With wolves, the harassment of cattle by the predator and the constant vigilance from the rancher is also taking its toll, she said.
“It’s putting people out of business,” Barrett said.
She also sees growth in the size of the state government as a big problem that still needs to be addressed. She puts the blame for this growth in the lap of Democratic Governor Brian Schweitzer.
“Our government grew drastically in the last seven years,” Barrett said. “We’re a bit top heavy. We don’t need all the government we have.”
However, solving the issues faced by the citizen’s of Montana didn’t seem to be the primary concern by the 2011 Montana Legislature, said Turner. Last session the legislature took up bills calling for the removal of the United States from the United Nations and making hunting with spears legal. Barrett supported both bills.
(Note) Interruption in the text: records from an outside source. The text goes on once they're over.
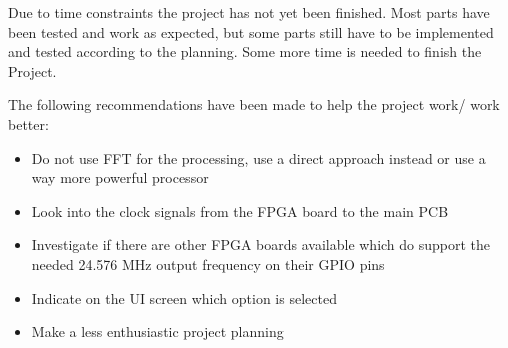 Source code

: Due to time constraints the project has not yet been finished. Most parts have been tested and work as expected, but some parts still have to be implemented and tested according to the planning. Some more time is needed to finish the Project.
\par
\noindent The following recommendations have been made to help the project work/ work better:

\begin{itemize}
    \setlength\itemsep{-0.3em} %
    \item Do not use FFT for the processing, use a direct approach instead or use a way more powerful processor
    \item Look into the clock signals from the FPGA board to the main PCB
    \item Investigate if there are other FPGA boards available which do support the needed 24.576 MHz output frequency on their GPIO pins
    \item Indicate on the UI screen which option is selected
    \item Make a less enthusiastic project planning
\end{itemize}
“She and the other Tea Partiers in the legislature spent most of the last session trying to push through extreme, time-wasting, and often absurd bills,” Turner wrote in an email explaining his reasons for running for office.
It seems like the wealthy are well represented in Helena, but the common folks of Montana don’t enjoy the same kind of attention, he said.
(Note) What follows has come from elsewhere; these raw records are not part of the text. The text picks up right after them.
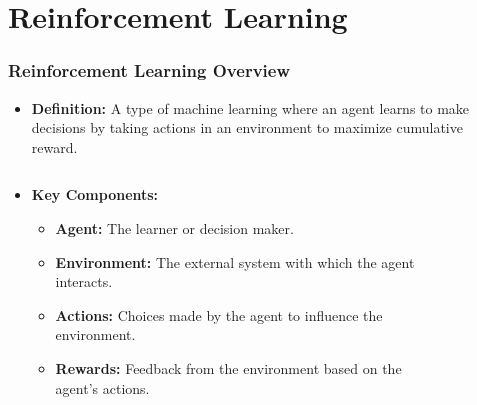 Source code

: \section{Reinforcement Learning}
\begin{frame}
    \frametitle{Reinforcement Learning Overview}
    \setlength{\itemsep}{6pt}
    \begin{itemize}
        \item \textbf{Definition:} A type of machine learning where an agent learns to make decisions by taking actions in an environment to maximize cumulative reward.
    \end{itemize}
    \begin{columns}[T]
        \begin{column}{0.5\textwidth}
            \begin{itemize}
                \item \textbf{Key Components:}
                \begin{itemize}
                    \item \textbf{Agent:} The learner or decision maker.
                    \item \textbf{Environment:} The external system with which the agent interacts.
                    \item \textbf{Actions:} Choices made by the agent to influence the environment.
                    \item \textbf{Rewards:} Feedback from the environment based on the agent's actions.
                \end{itemize}
            \end{itemize}
        \end{column}
        \hspace{-1cm}
        \begin{column}{0.5\textwidth}
            \begin{figure}
                \centering
\end{figure}
\end{column}
\end{columns}
\end{frame}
“I just think in general we need to not forget about people without a lot of money,” he said.
Over the next several months, he plans on visiting with people across the SD 36 to try and understand their needs and concerns.
Turner is pro-choice and does support protecting a woman’s right to make her own decisions about what happens to her body. He supports equal priced health insurance for women and is a proponent of programs geared at providing health care to low-income and disadvantaged children.